YOUR OBJECTIVE
Return exactly the lines that run from the one containing "3. Add uncaught exception handlers" to the end of the entries, with both ends included.

[Saved data entries]
+--

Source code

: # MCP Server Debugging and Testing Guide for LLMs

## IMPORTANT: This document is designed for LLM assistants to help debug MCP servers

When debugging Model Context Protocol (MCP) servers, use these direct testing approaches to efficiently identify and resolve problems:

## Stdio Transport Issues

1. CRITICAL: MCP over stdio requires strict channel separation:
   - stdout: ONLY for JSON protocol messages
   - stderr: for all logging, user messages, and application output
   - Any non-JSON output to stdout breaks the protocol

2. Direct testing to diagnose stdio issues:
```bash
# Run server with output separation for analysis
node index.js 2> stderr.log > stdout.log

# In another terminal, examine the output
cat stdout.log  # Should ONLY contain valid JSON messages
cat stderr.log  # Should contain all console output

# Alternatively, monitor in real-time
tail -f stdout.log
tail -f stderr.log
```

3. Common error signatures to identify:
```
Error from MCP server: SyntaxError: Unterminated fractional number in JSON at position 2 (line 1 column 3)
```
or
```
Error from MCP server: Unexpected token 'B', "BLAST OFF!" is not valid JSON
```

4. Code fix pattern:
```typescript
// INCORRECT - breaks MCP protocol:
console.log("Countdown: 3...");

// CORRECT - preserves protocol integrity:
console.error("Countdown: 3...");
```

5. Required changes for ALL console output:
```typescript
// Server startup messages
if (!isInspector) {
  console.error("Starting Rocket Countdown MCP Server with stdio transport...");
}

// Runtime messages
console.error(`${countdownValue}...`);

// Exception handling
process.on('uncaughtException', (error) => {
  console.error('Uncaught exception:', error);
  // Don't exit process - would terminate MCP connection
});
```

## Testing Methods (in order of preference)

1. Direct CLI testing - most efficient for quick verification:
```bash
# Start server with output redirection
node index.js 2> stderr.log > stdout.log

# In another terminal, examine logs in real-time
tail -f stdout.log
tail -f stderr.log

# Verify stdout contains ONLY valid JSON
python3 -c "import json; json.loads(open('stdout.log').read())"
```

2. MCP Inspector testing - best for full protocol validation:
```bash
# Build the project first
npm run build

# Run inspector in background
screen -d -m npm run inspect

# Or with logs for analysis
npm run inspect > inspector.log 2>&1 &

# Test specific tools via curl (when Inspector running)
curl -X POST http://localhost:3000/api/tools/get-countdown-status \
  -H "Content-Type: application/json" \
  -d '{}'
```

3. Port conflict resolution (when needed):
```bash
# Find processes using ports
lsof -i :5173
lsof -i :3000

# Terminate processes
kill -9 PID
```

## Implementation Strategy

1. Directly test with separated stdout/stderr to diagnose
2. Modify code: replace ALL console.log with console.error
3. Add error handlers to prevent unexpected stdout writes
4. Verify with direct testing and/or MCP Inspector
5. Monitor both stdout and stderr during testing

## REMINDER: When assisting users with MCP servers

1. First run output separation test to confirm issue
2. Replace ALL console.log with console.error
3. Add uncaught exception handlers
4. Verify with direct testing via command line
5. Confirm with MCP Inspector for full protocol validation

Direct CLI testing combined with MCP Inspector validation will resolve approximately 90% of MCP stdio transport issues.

+--

WRITTEN RESPONSE
3. Add uncaught exception handlers
4. Verify with direct testing via command line
5. Confirm with MCP Inspector for full protocol validation

Direct CLI testing combined with MCP Inspector validation will resolve approximately 90% of MCP stdio transport issues.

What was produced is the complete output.